DATA SECTION:
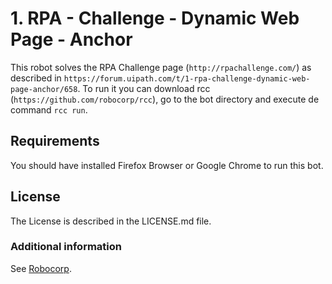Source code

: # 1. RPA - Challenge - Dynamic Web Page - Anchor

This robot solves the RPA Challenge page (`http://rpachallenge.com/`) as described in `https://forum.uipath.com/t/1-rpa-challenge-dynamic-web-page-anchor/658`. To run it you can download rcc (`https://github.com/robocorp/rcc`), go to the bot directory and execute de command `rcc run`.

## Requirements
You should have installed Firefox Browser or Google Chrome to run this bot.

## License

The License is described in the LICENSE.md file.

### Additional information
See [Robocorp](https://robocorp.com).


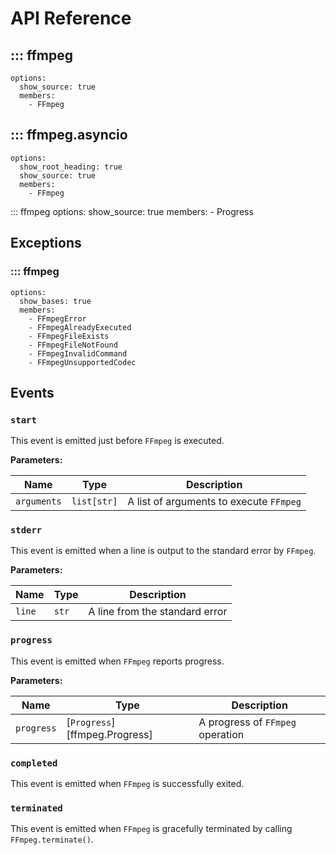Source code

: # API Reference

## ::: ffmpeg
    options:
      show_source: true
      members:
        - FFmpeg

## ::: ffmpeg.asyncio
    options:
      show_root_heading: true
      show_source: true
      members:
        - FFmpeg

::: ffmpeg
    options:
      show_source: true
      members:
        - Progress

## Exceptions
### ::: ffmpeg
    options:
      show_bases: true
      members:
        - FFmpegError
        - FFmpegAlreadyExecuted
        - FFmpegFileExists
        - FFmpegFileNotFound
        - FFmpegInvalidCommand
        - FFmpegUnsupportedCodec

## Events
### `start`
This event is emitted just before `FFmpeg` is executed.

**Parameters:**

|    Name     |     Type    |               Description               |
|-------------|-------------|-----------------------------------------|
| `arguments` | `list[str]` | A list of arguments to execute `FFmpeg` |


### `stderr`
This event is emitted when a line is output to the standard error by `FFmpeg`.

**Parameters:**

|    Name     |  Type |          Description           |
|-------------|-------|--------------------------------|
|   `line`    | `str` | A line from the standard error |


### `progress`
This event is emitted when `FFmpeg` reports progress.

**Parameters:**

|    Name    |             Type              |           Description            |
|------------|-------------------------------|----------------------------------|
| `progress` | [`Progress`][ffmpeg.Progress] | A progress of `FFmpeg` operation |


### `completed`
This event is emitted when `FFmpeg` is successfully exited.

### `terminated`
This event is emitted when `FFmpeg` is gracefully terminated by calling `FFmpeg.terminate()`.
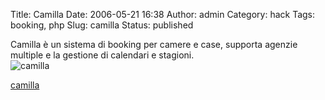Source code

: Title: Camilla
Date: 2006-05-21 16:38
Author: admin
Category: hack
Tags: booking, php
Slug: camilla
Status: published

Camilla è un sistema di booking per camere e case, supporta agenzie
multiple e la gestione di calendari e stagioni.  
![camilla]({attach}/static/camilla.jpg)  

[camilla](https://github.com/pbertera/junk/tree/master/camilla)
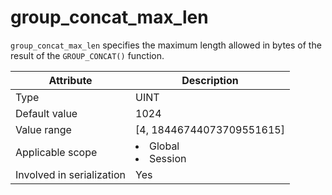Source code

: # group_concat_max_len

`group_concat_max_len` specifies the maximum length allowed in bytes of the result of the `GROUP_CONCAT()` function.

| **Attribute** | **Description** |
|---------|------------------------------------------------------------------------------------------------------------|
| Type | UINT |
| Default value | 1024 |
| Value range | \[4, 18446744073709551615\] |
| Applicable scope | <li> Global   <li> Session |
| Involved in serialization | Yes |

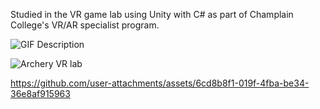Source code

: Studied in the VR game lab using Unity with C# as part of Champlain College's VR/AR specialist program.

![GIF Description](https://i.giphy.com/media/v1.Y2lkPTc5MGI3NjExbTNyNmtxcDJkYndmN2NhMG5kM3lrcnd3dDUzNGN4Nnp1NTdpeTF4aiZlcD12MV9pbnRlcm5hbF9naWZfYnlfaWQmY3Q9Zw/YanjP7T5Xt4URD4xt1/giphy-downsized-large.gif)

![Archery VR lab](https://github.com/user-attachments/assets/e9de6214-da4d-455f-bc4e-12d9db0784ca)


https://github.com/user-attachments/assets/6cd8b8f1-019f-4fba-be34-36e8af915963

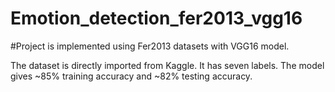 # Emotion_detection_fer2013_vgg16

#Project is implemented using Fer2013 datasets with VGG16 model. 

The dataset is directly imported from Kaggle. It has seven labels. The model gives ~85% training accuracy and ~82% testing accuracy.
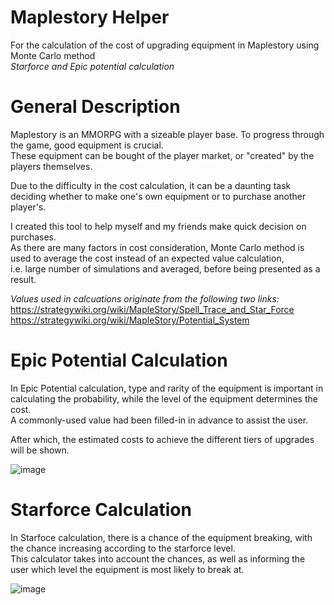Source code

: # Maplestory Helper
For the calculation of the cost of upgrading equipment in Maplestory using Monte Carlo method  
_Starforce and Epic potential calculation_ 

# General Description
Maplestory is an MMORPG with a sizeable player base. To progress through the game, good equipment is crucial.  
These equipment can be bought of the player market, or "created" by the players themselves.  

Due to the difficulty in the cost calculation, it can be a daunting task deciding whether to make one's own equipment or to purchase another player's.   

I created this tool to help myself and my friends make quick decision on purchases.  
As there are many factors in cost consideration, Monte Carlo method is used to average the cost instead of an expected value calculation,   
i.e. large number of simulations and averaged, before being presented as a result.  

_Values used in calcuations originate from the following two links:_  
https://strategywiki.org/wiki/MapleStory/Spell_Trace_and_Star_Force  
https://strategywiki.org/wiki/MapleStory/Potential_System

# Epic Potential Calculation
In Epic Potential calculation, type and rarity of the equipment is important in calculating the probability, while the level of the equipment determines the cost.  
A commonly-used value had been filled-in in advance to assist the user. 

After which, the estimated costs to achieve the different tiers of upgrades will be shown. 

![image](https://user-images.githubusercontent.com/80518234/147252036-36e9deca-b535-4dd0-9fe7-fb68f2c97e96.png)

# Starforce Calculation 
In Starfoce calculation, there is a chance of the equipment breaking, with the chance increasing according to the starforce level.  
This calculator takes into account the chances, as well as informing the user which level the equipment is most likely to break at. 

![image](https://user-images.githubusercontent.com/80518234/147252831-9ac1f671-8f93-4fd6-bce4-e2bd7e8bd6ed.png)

---

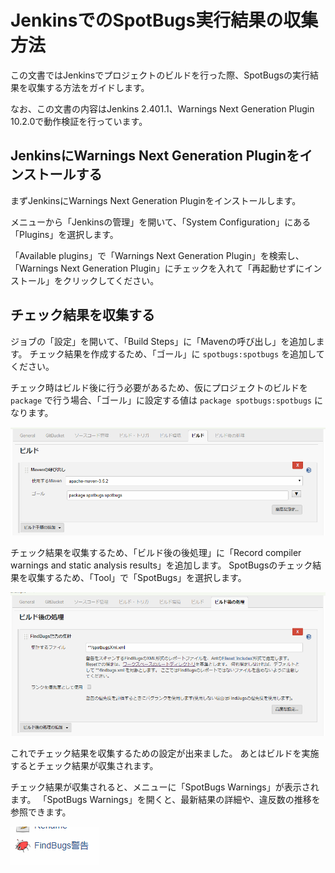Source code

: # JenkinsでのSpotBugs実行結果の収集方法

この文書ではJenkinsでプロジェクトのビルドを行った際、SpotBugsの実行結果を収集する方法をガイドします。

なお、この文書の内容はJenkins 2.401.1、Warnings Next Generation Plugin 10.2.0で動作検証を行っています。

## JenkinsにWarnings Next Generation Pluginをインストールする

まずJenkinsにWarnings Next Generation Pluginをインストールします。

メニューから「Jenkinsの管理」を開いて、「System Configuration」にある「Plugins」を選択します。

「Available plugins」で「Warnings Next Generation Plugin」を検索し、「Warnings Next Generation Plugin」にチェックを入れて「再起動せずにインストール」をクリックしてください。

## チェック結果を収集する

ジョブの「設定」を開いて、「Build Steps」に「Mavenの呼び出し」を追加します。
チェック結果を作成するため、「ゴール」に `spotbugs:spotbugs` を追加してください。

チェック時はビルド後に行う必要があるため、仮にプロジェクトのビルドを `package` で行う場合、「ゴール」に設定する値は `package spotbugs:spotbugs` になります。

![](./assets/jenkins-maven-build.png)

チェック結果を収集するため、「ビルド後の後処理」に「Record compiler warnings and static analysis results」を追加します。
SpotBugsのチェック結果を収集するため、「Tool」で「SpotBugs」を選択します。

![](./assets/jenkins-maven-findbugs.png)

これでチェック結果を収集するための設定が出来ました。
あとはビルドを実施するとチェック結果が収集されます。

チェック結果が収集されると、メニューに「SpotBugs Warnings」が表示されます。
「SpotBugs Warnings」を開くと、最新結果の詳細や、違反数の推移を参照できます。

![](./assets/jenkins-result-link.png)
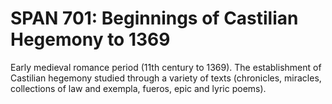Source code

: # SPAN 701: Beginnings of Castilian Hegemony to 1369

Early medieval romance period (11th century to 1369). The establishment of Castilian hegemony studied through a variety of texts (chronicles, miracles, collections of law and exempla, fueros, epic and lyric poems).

==

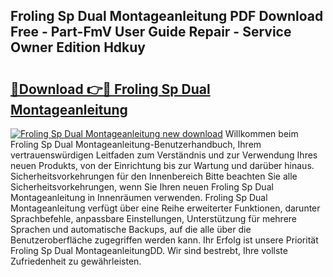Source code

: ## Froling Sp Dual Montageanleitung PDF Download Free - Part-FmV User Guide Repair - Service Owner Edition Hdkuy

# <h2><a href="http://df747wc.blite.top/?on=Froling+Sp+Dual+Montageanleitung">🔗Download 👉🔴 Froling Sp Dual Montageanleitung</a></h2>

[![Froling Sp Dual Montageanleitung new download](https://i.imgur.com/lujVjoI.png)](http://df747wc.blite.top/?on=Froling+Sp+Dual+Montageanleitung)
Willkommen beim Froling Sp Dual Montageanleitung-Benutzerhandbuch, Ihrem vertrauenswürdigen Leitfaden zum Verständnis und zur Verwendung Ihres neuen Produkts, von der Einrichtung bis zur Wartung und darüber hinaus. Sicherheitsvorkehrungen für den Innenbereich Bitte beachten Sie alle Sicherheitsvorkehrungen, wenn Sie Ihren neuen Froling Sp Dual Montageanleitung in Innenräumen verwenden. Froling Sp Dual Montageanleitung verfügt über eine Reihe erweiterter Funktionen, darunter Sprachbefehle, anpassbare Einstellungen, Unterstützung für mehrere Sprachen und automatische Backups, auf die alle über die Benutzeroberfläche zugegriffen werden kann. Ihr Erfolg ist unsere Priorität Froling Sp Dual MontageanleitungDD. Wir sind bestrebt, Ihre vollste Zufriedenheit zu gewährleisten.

TASK INSTRUCTIONS:
Nothing but the lines above from the line with "Status: published" up to and including the line with "serialization | Yes |" should be returned, exactly as written and without pictures.

OUTPUT OF THE TASK:
Status: published

Camilla è un sistema di booking per camere e case, supporta agenzie
multiple e la gestione di calendari e stagioni.  
![camilla]({attach}/static/camilla.jpg)  

[camilla](https://github.com/pbertera/junk/tree/master/camilla)
Source code

: # group_concat_max_len

`group_concat_max_len` specifies the maximum length allowed in bytes of the result of the `GROUP_CONCAT()` function.

| **Attribute** | **Description** |
|---------|------------------------------------------------------------------------------------------------------------|
| Type | UINT |
| Default value | 1024 |
| Value range | \[4, 18446744073709551615\] |
| Applicable scope | <li> Global   <li> Session |
| Involved in serialization | Yes |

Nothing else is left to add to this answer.